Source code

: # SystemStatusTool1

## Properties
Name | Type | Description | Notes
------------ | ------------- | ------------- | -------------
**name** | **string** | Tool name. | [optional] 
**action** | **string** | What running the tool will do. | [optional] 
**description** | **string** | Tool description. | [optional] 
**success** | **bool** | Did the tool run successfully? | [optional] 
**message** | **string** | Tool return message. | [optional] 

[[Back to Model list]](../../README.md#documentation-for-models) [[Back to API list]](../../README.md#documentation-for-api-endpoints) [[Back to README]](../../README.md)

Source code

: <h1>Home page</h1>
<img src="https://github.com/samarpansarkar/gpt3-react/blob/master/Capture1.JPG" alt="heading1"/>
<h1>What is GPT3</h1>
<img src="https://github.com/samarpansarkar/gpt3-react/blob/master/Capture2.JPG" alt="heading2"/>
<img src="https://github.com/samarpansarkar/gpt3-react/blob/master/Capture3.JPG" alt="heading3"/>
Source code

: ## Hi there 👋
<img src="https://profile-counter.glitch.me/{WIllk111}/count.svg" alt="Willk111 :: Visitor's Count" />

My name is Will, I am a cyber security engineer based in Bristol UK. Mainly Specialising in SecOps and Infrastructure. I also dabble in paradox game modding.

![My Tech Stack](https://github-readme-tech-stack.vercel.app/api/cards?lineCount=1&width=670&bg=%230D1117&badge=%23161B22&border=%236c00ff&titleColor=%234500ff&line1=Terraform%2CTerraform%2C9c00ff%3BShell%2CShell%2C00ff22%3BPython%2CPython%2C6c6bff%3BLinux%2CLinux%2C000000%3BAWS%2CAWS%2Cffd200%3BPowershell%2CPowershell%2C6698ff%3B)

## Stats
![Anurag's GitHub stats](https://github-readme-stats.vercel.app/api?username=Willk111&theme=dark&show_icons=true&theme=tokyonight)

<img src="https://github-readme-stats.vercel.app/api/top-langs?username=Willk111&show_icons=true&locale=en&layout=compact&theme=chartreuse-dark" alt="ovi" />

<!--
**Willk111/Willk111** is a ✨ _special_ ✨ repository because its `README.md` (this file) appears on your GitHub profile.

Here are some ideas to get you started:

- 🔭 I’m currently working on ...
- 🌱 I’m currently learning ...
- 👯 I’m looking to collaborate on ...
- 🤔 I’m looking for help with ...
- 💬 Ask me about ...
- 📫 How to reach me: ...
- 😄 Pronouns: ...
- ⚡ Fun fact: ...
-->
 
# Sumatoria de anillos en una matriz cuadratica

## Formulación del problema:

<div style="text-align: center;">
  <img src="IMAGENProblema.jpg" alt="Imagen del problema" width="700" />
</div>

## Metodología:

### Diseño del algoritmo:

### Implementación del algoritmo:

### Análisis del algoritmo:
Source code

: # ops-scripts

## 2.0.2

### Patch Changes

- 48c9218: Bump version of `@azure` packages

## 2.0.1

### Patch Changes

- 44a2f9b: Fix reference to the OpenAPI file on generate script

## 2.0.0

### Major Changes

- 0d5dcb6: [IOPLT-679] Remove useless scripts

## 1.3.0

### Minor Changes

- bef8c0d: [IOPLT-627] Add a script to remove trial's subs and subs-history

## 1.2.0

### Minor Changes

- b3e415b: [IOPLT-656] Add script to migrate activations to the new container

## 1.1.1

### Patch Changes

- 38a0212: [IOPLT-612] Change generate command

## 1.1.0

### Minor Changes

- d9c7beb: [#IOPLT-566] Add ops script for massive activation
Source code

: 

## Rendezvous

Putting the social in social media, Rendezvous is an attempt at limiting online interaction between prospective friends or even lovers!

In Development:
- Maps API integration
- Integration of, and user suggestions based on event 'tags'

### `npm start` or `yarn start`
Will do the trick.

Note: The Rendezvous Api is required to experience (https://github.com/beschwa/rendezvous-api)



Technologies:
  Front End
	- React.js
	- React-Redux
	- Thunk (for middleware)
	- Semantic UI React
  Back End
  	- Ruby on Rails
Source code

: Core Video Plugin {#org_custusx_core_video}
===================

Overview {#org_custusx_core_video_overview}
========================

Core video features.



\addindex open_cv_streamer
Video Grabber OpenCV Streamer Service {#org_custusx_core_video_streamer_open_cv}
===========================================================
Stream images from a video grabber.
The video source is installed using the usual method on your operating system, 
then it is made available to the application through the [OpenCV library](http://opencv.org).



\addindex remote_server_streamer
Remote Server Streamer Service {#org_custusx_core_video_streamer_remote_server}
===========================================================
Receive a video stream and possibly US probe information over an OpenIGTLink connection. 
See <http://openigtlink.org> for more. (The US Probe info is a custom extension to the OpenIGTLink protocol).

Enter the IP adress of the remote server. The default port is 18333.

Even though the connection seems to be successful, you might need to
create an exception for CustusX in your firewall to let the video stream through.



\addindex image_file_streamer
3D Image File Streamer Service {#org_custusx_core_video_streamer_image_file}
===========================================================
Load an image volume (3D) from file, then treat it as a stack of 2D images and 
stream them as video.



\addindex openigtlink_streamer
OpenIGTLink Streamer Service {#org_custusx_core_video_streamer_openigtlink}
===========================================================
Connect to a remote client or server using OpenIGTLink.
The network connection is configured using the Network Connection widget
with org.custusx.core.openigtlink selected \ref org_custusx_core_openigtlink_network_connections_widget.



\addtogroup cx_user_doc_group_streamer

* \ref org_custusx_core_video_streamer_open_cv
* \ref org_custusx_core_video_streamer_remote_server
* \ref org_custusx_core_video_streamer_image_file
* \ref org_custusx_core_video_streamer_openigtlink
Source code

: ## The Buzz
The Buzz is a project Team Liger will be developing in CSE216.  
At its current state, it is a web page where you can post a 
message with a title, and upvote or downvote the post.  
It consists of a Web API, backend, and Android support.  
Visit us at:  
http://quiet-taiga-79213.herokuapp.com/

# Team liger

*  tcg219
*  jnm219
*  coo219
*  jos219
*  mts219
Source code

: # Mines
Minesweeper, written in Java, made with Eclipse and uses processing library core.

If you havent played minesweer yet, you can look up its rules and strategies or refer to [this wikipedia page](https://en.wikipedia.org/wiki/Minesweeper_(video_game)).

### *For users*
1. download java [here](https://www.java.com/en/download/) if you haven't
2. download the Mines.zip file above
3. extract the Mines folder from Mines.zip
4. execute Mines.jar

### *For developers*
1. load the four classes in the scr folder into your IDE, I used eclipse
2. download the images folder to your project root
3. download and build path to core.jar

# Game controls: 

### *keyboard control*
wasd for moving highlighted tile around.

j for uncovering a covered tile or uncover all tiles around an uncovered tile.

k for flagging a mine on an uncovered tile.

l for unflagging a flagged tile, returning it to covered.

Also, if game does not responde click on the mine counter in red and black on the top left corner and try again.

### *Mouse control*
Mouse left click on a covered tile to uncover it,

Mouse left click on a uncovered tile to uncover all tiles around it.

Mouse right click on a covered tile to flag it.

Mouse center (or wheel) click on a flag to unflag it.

WHAT IS EXPECTED: What this exercise calls for is a precise transcription of the material above.

ANSWER BELOW:
Source code

: # SystemStatusTool1

## Properties
Name | Type | Description | Notes
------------ | ------------- | ------------- | -------------
**name** | **string** | Tool name. | [optional] 
**action** | **string** | What running the tool will do. | [optional] 
**description** | **string** | Tool description. | [optional] 
**success** | **bool** | Did the tool run successfully? | [optional] 
**message** | **string** | Tool return message. | [optional] 

[[Back to Model list]](../../README.md#documentation-for-models) [[Back to API list]](../../README.md#documentation-for-api-endpoints) [[Back to README]](../../README.md)

Source code

: <h1>Home page</h1>
<img src="https://github.com/samarpansarkar/gpt3-react/blob/master/Capture1.JPG" alt="heading1"/>
<h1>What is GPT3</h1>
<img src="https://github.com/samarpansarkar/gpt3-react/blob/master/Capture2.JPG" alt="heading2"/>
<img src="https://github.com/samarpansarkar/gpt3-react/blob/master/Capture3.JPG" alt="heading3"/>
Source code

: ## Hi there 👋
<img src="https://profile-counter.glitch.me/{WIllk111}/count.svg" alt="Willk111 :: Visitor's Count" />

My name is Will, I am a cyber security engineer based in Bristol UK. Mainly Specialising in SecOps and Infrastructure. I also dabble in paradox game modding.

![My Tech Stack](https://github-readme-tech-stack.vercel.app/api/cards?lineCount=1&width=670&bg=%230D1117&badge=%23161B22&border=%236c00ff&titleColor=%234500ff&line1=Terraform%2CTerraform%2C9c00ff%3BShell%2CShell%2C00ff22%3BPython%2CPython%2C6c6bff%3BLinux%2CLinux%2C000000%3BAWS%2CAWS%2Cffd200%3BPowershell%2CPowershell%2C6698ff%3B)

## Stats
![Anurag's GitHub stats](https://github-readme-stats.vercel.app/api?username=Willk111&theme=dark&show_icons=true&theme=tokyonight)

<img src="https://github-readme-stats.vercel.app/api/top-langs?username=Willk111&show_icons=true&locale=en&layout=compact&theme=chartreuse-dark" alt="ovi" />

<!--
**Willk111/Willk111** is a ✨ _special_ ✨ repository because its `README.md` (this file) appears on your GitHub profile.

Here are some ideas to get you started:

- 🔭 I’m currently working on ...
- 🌱 I’m currently learning ...
- 👯 I’m looking to collaborate on ...
- 🤔 I’m looking for help with ...
- 💬 Ask me about ...
- 📫 How to reach me: ...
- 😄 Pronouns: ...
- ⚡ Fun fact: ...
-->
 
# Sumatoria de anillos en una matriz cuadratica

## Formulación del problema:

<div style="text-align: center;">
  <img src="IMAGENProblema.jpg" alt="Imagen del problema" width="700" />
</div>

## Metodología:

### Diseño del algoritmo:

### Implementación del algoritmo:

### Análisis del algoritmo:
Source code

: # ops-scripts

## 2.0.2

### Patch Changes

- 48c9218: Bump version of `@azure` packages

## 2.0.1

### Patch Changes

- 44a2f9b: Fix reference to the OpenAPI file on generate script

## 2.0.0

### Major Changes

- 0d5dcb6: [IOPLT-679] Remove useless scripts

## 1.3.0

### Minor Changes

- bef8c0d: [IOPLT-627] Add a script to remove trial's subs and subs-history

## 1.2.0

### Minor Changes

- b3e415b: [IOPLT-656] Add script to migrate activations to the new container

## 1.1.1

### Patch Changes

- 38a0212: [IOPLT-612] Change generate command

## 1.1.0

### Minor Changes

- d9c7beb: [#IOPLT-566] Add ops script for massive activation
Source code

: 

## Rendezvous

Putting the social in social media, Rendezvous is an attempt at limiting online interaction between prospective friends or even lovers!

In Development:
- Maps API integration
- Integration of, and user suggestions based on event 'tags'

### `npm start` or `yarn start`
Will do the trick.

Note: The Rendezvous Api is required to experience (https://github.com/beschwa/rendezvous-api)



Technologies:
  Front End
	- React.js
	- React-Redux
	- Thunk (for middleware)
	- Semantic UI React
  Back End
  	- Ruby on Rails
Source code

: Core Video Plugin {#org_custusx_core_video}
===================

Overview {#org_custusx_core_video_overview}
========================

Core video features.



\addindex open_cv_streamer
Video Grabber OpenCV Streamer Service {#org_custusx_core_video_streamer_open_cv}
===========================================================
Stream images from a video grabber.
The video source is installed using the usual method on your operating system, 
then it is made available to the application through the [OpenCV library](http://opencv.org).



\addindex remote_server_streamer
Remote Server Streamer Service {#org_custusx_core_video_streamer_remote_server}
===========================================================
Receive a video stream and possibly US probe information over an OpenIGTLink connection. 
See <http://openigtlink.org> for more. (The US Probe info is a custom extension to the OpenIGTLink protocol).

Enter the IP adress of the remote server. The default port is 18333.

Even though the connection seems to be successful, you might need to
create an exception for CustusX in your firewall to let the video stream through.



\addindex image_file_streamer
3D Image File Streamer Service {#org_custusx_core_video_streamer_image_file}
===========================================================
Load an image volume (3D) from file, then treat it as a stack of 2D images and 
stream them as video.



\addindex openigtlink_streamer
OpenIGTLink Streamer Service {#org_custusx_core_video_streamer_openigtlink}
===========================================================
Connect to a remote client or server using OpenIGTLink.
The network connection is configured using the Network Connection widget
with org.custusx.core.openigtlink selected \ref org_custusx_core_openigtlink_network_connections_widget.



\addtogroup cx_user_doc_group_streamer

* \ref org_custusx_core_video_streamer_open_cv
* \ref org_custusx_core_video_streamer_remote_server
* \ref org_custusx_core_video_streamer_image_file
* \ref org_custusx_core_video_streamer_openigtlink
Source code

: ## The Buzz
The Buzz is a project Team Liger will be developing in CSE216.  
At its current state, it is a web page where you can post a 
message with a title, and upvote or downvote the post.  
It consists of a Web API, backend, and Android support.  
Visit us at:  
http://quiet-taiga-79213.herokuapp.com/

# Team liger

*  tcg219
*  jnm219
*  coo219
*  jos219
*  mts219
Source code

: # Mines
Minesweeper, written in Java, made with Eclipse and uses processing library core.

If you havent played minesweer yet, you can look up its rules and strategies or refer to [this wikipedia page](https://en.wikipedia.org/wiki/Minesweeper_(video_game)).

### *For users*
1. download java [here](https://www.java.com/en/download/) if you haven't
2. download the Mines.zip file above
3. extract the Mines folder from Mines.zip
4. execute Mines.jar

### *For developers*
1. load the four classes in the scr folder into your IDE, I used eclipse
2. download the images folder to your project root
3. download and build path to core.jar

# Game controls: 

### *keyboard control*
wasd for moving highlighted tile around.

j for uncovering a covered tile or uncover all tiles around an uncovered tile.

k for flagging a mine on an uncovered tile.

l for unflagging a flagged tile, returning it to covered.

Also, if game does not responde click on the mine counter in red and black on the top left corner and try again.

### *Mouse control*
Mouse left click on a covered tile to uncover it,

Mouse left click on a uncovered tile to uncover all tiles around it.

Mouse right click on a covered tile to flag it.

Mouse center (or wheel) click on a flag to unflag it.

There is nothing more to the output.